Avec une pipette multicanal, transférer 20 microlitres de la colonne un à la colonne deux et pipette de haut en bas pour mélanger. Jetez les pointes et répétez pour chaque colonne tout en étant compatible avec le nombre de pipetting de haut en bas pour chaque dilution. À la fin, chaque rangée contiendra une dilution en série 10 fois du mélange initial.
Utilisez une pipette multicanal munie de huit pointes pour aspirer cinq microlitres de chaque puits dans une série de dilution et repérer sur la plaque d’agar LBS complétée par Kanamycin qui sélectionne pour la souche de référence. Répétez cette étape pour sélectionner pour la souche concurrente spotting sur la plaque complétée chloramphénicol. Une fois les taches complètement séchées, placez les plaques dans l’incubateur à 24 degrés Celsius.

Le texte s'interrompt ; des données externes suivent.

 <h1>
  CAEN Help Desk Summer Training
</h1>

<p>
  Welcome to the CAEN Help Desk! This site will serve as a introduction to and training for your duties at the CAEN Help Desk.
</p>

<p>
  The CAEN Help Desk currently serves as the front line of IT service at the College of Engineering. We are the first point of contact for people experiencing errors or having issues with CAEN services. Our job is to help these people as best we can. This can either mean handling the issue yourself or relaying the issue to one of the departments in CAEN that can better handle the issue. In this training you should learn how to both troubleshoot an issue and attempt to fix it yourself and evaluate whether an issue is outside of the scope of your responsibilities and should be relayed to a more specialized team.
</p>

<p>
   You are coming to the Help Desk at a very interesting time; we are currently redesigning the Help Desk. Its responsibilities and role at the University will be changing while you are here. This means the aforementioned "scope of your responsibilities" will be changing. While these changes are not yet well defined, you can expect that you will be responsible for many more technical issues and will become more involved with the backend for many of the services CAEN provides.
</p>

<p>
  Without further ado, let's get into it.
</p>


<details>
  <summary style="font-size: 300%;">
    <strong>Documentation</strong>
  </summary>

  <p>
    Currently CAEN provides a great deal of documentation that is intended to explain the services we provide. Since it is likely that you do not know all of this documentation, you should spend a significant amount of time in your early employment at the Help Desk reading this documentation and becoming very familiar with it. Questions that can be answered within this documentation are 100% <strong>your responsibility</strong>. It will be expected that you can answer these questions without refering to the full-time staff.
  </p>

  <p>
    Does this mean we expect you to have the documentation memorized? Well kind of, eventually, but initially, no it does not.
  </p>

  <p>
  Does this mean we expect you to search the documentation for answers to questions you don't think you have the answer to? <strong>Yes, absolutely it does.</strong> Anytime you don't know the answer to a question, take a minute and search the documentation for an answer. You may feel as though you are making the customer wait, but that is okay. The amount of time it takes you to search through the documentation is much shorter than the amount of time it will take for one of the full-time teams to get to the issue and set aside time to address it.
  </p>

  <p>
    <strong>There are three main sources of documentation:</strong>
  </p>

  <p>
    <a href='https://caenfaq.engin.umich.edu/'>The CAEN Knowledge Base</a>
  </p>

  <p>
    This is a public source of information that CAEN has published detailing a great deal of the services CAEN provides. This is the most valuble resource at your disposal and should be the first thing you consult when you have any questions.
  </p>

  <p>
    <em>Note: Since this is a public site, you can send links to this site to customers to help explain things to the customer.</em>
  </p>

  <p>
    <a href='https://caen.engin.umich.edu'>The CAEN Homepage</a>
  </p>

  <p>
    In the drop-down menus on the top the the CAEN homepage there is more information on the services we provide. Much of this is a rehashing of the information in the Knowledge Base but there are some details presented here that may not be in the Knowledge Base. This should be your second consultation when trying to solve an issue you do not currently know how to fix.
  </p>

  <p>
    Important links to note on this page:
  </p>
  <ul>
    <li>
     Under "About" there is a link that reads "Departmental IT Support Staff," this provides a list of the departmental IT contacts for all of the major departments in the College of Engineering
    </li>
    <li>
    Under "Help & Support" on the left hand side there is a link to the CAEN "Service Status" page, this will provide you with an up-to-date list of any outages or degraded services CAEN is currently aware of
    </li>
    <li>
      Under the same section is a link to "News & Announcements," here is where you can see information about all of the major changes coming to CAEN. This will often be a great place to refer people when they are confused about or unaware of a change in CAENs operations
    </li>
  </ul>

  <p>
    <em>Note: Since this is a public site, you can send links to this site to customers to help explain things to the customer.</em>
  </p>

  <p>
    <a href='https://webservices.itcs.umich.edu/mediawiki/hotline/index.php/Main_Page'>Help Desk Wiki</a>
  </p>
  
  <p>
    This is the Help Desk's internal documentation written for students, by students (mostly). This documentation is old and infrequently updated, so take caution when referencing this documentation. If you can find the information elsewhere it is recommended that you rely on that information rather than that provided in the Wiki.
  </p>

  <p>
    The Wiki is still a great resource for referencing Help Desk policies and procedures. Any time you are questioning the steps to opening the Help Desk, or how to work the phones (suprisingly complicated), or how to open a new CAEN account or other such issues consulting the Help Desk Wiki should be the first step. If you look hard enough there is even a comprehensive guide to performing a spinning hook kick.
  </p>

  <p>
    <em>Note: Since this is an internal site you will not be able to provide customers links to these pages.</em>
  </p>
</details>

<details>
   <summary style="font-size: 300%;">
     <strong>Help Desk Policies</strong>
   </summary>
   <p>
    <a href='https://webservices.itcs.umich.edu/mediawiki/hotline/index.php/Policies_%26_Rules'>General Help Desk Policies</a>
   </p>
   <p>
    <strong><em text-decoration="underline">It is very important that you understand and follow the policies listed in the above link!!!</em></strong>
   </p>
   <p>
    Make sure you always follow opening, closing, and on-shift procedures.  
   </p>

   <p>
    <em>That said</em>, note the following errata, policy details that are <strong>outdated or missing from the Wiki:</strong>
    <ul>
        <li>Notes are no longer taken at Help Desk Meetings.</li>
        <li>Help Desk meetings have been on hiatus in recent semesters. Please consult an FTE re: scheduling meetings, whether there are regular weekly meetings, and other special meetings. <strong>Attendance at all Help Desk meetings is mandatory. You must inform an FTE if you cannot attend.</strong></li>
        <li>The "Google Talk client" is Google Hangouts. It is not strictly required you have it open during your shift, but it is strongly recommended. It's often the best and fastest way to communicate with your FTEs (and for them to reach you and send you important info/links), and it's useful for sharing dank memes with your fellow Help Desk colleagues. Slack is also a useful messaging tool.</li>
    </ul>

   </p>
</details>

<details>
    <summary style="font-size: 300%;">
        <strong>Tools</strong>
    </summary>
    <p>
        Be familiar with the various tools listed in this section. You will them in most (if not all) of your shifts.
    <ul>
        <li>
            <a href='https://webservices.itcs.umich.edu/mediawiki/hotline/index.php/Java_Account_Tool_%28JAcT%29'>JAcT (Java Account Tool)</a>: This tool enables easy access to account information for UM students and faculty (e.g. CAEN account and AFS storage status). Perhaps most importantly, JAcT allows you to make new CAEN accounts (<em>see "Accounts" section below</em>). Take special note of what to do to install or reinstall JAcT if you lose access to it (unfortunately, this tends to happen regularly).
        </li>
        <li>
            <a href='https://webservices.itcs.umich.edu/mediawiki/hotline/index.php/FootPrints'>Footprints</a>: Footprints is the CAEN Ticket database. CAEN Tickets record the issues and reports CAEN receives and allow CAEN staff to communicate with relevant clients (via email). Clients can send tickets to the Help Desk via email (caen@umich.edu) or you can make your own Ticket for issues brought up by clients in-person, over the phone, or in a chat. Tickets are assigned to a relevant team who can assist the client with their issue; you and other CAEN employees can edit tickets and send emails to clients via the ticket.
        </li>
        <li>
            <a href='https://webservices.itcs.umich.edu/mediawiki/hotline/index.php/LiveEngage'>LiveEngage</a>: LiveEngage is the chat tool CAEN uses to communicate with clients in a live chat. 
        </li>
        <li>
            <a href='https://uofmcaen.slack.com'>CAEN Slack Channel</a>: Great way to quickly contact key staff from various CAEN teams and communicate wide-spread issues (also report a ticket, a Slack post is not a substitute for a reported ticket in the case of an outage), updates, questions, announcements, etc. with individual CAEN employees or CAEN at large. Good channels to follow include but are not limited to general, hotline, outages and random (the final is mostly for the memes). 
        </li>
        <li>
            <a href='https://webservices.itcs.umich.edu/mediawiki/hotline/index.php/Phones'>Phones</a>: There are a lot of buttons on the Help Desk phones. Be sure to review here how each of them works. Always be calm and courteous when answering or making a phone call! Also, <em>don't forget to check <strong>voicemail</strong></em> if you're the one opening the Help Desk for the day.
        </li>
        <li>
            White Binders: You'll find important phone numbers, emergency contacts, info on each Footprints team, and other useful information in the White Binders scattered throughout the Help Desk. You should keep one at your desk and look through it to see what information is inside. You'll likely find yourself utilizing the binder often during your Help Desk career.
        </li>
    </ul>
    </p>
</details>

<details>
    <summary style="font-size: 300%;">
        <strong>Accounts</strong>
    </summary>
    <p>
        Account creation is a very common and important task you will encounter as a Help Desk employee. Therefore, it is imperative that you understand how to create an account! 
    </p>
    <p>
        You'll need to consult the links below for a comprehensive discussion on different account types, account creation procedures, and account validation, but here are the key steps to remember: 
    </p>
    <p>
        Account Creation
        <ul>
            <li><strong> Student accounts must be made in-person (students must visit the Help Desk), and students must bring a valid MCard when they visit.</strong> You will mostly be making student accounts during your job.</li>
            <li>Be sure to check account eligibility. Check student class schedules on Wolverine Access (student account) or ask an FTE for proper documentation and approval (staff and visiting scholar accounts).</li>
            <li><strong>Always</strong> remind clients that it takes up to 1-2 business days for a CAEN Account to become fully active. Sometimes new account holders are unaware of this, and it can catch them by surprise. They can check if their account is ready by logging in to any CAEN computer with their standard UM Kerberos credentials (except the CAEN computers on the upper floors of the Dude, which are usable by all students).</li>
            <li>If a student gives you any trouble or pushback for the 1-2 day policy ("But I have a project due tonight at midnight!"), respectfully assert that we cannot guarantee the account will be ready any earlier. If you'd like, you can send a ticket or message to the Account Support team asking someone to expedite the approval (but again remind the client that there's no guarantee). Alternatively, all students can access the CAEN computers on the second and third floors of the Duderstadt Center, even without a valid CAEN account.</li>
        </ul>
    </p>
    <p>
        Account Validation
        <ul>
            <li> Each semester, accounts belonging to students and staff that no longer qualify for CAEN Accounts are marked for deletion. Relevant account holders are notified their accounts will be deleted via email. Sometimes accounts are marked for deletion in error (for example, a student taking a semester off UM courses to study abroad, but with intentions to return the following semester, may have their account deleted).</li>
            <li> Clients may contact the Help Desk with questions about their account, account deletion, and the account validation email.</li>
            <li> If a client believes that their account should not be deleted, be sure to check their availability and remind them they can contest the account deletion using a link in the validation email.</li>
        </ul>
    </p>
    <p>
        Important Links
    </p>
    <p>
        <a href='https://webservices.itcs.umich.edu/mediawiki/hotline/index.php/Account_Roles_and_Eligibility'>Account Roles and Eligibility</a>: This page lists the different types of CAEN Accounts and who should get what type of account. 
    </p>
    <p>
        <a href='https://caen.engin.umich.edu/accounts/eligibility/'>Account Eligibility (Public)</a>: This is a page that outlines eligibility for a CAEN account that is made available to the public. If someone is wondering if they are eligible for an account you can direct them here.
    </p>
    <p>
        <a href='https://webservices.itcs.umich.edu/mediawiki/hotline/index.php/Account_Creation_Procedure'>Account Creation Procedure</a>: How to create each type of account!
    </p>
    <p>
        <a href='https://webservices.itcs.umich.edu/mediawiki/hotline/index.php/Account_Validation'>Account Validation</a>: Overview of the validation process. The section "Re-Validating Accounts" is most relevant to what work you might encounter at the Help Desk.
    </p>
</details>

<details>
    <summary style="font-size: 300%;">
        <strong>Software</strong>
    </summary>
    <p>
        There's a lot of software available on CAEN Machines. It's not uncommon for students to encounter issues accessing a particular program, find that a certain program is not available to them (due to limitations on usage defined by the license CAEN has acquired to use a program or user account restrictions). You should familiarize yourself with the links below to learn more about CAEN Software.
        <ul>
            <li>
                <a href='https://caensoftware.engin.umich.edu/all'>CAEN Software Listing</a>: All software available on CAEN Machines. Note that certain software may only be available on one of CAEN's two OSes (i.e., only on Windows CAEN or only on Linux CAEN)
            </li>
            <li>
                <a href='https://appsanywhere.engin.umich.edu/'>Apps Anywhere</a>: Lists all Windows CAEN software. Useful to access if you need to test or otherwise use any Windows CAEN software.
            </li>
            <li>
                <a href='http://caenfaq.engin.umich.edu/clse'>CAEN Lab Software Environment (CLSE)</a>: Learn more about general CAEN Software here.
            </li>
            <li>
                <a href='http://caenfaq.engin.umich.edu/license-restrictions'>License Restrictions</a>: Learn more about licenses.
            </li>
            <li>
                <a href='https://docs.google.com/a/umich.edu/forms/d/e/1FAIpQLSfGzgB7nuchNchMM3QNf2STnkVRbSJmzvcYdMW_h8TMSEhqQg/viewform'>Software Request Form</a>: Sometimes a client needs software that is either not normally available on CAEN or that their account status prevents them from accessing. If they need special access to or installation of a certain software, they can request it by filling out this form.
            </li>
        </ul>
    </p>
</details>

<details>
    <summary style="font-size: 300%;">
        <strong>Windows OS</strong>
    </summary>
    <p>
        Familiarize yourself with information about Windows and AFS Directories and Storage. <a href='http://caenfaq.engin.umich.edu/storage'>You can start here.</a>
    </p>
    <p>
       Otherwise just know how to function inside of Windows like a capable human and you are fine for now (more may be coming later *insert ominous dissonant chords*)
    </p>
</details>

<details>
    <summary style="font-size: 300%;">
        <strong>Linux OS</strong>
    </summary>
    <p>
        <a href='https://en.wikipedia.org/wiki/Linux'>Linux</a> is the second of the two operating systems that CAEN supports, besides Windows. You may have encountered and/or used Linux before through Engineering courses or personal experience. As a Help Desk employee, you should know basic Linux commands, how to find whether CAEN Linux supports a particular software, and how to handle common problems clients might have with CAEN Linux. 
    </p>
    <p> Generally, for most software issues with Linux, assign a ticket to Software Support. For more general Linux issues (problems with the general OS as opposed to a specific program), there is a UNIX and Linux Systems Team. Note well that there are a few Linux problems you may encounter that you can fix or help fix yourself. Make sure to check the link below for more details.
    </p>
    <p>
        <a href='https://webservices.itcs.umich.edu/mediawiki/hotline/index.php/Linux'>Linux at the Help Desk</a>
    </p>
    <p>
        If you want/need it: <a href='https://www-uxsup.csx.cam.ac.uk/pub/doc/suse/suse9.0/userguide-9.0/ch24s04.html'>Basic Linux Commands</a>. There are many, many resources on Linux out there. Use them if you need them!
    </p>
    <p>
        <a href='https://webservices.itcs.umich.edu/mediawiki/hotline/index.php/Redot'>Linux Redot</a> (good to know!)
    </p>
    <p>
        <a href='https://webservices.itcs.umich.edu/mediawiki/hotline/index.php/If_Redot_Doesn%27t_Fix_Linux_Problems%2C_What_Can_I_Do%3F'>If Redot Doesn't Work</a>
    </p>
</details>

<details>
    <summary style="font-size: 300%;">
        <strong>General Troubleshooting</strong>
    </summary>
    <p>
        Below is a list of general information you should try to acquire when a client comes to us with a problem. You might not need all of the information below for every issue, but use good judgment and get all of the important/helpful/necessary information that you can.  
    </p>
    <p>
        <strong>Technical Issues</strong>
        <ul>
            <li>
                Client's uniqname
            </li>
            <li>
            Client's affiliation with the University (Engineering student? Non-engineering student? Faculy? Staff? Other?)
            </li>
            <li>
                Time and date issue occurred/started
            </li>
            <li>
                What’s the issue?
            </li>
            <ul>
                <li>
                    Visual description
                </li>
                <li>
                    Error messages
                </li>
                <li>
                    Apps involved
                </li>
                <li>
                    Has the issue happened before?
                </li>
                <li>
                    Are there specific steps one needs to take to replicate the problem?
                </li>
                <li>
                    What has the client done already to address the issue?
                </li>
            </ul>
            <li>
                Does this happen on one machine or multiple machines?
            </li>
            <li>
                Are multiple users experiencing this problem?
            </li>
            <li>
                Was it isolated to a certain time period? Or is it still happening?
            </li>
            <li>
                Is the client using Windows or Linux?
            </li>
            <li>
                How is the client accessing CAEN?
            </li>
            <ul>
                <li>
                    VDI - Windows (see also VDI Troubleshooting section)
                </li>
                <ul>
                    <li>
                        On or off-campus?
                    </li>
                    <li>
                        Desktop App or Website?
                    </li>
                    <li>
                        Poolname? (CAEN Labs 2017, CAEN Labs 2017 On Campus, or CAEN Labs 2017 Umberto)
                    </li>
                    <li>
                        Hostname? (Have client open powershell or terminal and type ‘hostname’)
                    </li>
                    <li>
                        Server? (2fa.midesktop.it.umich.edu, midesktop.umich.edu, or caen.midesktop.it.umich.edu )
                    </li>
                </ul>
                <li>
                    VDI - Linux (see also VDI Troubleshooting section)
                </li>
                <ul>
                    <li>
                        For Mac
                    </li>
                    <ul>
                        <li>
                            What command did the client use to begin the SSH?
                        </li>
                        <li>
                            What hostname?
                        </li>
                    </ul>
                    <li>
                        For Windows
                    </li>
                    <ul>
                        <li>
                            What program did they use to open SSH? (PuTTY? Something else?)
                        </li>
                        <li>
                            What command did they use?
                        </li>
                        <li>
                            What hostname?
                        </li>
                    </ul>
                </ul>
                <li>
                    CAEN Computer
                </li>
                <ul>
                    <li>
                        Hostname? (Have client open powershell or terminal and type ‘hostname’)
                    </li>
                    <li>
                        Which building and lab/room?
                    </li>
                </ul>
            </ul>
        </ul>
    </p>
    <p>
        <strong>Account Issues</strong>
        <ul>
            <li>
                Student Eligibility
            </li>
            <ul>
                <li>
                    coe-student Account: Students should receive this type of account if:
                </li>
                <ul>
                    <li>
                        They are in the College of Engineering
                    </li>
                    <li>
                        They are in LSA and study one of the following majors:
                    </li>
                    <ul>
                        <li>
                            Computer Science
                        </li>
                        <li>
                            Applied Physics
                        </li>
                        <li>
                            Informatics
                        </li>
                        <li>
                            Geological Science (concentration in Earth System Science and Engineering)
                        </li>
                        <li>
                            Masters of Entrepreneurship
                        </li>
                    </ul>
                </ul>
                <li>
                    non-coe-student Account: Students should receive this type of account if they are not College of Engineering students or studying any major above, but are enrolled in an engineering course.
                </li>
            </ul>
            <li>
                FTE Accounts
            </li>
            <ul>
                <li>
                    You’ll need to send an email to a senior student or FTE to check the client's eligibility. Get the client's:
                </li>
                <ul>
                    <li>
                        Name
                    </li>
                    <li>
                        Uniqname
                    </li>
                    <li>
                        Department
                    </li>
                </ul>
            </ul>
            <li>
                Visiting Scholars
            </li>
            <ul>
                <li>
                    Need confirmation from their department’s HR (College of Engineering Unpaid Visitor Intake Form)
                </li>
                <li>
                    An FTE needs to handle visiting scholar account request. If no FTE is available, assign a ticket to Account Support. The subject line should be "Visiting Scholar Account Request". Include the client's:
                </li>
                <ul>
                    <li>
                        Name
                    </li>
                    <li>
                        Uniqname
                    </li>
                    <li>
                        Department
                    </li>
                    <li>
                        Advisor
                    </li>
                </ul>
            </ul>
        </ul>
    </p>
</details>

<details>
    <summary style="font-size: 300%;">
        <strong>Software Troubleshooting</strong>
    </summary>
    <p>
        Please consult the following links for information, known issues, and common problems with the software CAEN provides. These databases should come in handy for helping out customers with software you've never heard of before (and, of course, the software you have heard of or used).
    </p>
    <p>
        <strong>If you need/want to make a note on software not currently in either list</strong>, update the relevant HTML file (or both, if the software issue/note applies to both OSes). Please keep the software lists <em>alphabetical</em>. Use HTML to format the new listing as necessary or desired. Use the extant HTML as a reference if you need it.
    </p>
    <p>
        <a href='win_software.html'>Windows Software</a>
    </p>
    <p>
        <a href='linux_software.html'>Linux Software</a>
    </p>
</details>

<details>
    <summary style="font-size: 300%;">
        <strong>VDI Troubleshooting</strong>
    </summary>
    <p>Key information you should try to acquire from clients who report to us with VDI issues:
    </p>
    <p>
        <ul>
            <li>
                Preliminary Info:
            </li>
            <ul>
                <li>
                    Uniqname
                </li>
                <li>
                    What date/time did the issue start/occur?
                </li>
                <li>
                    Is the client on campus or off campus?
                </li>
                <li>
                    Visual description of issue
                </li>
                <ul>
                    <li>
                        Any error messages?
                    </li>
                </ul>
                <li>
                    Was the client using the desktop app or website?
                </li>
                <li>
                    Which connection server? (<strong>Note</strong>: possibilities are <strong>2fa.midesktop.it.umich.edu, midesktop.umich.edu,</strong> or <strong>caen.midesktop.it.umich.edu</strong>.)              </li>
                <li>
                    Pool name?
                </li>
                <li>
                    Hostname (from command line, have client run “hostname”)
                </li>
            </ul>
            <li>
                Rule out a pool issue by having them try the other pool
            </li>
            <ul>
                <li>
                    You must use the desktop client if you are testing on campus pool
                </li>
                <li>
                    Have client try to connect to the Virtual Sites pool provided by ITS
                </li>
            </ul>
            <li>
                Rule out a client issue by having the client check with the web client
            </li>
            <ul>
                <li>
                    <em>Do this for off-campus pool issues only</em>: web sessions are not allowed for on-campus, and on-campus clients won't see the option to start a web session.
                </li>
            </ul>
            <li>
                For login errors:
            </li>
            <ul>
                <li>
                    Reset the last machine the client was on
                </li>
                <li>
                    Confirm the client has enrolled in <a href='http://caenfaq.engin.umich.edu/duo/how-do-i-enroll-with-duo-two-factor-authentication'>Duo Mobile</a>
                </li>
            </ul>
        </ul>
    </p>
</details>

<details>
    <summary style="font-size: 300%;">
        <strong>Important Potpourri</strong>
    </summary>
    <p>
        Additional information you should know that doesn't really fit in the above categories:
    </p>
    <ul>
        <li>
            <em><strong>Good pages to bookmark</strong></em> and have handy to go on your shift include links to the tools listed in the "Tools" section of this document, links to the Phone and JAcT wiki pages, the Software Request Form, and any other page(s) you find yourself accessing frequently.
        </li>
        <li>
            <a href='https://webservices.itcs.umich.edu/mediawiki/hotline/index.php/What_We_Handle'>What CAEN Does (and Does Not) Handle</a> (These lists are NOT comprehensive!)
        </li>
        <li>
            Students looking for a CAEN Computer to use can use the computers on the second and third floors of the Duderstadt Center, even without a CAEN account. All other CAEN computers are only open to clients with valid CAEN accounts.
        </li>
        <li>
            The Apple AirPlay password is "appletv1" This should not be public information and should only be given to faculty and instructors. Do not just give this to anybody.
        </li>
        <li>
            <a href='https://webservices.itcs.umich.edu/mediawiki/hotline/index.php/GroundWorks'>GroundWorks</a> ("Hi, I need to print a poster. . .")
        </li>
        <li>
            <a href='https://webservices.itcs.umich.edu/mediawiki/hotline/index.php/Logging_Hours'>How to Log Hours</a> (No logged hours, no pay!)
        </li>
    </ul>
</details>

Après que les taches de cocubation et les 24 plaques de puits ont été incubées pendant cinq heures à 24 degrés Celsius, ajoutez un millilitre de bouillon LBS à chaque puits. Resuspendez en pipetage de haut en bas jusqu’à ce que toutes les cellules ont été résuspendus étant compatible avec la vigueur dans laquelle les cellules sont résuspendées à travers toutes les répliques. Une fois que chaque point de co-incubation est réutilisé, préparer une plaque de puits 96 pour une dilution en série et des plaques d’agar LBS avec les antibiotiques appropriés sur lesquels repérer la dilution de la même manière que précédemment fait.
Pour compléter la dilution en série pour les mesures finales t dans les 24 plaques de puits, effectuer des étapes utilisées pour la dilution en série de l’inoculum de départ et repérer chaque dilution sur les plaques d’agar LBS comme cela a été fait précédemment. Procédez à l’imagerie des taches de cocubation sur les plaques Petri et à l’analyse des données décrites dans le manuscrit. Dans le traitement expérimental, la souche de référence et la souche concurrente une souche sont présentes à une proportion de 0,5 au début et à la fin de l’expérience compatible avec le traitement de contrôle.
Les valeurs RCI du journal n’étaient pas statistiquement différentes de zéro pour le traitement de contrôle ou lorsque la souche de référence a été incubée avec la souche concurrente 1. Ces données suggèrent qu’il n’y avait pas de concurrence entre la souche de référence et la souche concurrente. En revanche, lorsque la souche de référence a été incubée avec la souche concurrente deux, la souche de référence est passé d’une proportion de 0,5 au début à une proportion inférieure à 0,01 à la fin de l’expérience.
De plus, les valeurs rci des grumes étaient significativement supérieures à zéro lorsque la souche de référence a été incubée avec la souche concurrente deux. Ensemble, ces données indiquent que la proportion de la souche de référence a diminué en présence de la souche concurrente deux suggérant la concurrence entre les souches. Lorsque la souche de référence a été incubée avec la souche concurrente 1, les FC des deux souches ont augmenté au cours de cinq heures et n’étaient pas significativement différentes, ce qui donne à penser qu’aucune concurrence ne s’est produite.
De plus, on a observé une récupération d’environ 3 200 %, ce qui n’était pas statistiquement différent du contrôle. Toutefois, lorsque la souche de référence a été incubée avec la souche concurrente deux, les CFC de souche de référence étaient significativement inférieurs à la souche deux FC dans le contrôle à cinq heures. En outre, environ 4% de récupération a été observé sensiblement inférieur au contrôle.
Au total, ces données indiquent que la souche deux sur concurrencé la souche de référence en tuant ses cellules. L’étape la plus importante dans cette procédure est d’atteindre le bon rapport de départ car il peut avoir un impact significatif sur les résultats.